Dataset entries
━━━━━━━━━━━━━━━━

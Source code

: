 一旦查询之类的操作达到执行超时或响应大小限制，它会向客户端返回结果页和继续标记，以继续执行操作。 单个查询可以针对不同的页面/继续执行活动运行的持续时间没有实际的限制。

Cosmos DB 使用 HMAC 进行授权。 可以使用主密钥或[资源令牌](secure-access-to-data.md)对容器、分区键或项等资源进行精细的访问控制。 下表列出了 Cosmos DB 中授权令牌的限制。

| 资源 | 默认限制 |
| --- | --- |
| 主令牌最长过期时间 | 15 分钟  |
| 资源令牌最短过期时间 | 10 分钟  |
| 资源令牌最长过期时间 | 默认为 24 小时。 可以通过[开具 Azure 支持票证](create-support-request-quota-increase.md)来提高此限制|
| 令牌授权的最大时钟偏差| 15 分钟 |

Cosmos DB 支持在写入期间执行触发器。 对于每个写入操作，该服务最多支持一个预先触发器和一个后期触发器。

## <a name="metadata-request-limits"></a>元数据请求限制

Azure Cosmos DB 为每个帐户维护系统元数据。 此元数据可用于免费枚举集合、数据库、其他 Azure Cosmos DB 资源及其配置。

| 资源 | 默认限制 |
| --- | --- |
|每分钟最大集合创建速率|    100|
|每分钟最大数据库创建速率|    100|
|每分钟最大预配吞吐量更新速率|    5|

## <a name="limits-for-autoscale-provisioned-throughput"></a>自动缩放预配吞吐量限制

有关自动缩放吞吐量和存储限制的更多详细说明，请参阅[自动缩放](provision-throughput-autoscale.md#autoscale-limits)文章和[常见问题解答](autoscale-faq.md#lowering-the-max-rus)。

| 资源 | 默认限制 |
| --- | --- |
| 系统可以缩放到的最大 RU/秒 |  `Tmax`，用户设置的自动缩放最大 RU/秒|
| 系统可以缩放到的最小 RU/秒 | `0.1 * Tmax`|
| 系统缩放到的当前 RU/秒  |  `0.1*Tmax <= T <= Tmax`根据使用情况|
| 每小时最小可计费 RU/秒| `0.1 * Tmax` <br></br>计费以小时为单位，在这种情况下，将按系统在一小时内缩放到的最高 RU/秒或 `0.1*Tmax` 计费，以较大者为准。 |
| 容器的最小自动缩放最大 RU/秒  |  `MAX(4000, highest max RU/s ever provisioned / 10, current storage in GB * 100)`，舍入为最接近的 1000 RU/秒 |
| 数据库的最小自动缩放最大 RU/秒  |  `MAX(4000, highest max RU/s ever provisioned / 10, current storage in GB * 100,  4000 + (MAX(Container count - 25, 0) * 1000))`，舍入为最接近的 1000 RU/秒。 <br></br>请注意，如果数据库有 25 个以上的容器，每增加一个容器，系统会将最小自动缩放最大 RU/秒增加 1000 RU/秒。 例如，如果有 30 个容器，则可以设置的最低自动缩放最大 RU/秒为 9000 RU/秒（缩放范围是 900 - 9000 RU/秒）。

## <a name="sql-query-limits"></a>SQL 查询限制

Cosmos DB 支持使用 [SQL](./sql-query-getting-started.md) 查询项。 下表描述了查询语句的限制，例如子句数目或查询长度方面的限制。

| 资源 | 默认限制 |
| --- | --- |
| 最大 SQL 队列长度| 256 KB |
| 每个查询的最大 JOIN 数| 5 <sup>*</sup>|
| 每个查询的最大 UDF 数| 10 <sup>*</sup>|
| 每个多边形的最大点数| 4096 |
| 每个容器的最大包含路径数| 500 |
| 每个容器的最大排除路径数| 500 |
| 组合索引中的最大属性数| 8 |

━━━━━━━━━━━━━━━━

Lines with the word "throughput": copy each one from the data above.

## <a name="limits-for-autoscale-provisioned-throughput"></a>自动缩放预配吞吐量限制
有关自动缩放吞吐量和存储限制的更多详细说明，请参阅[自动缩放](provision-throughput-autoscale.md#autoscale-limits)文章和[常见问题解答](autoscale-faq.md#lowering-the-max-rus)。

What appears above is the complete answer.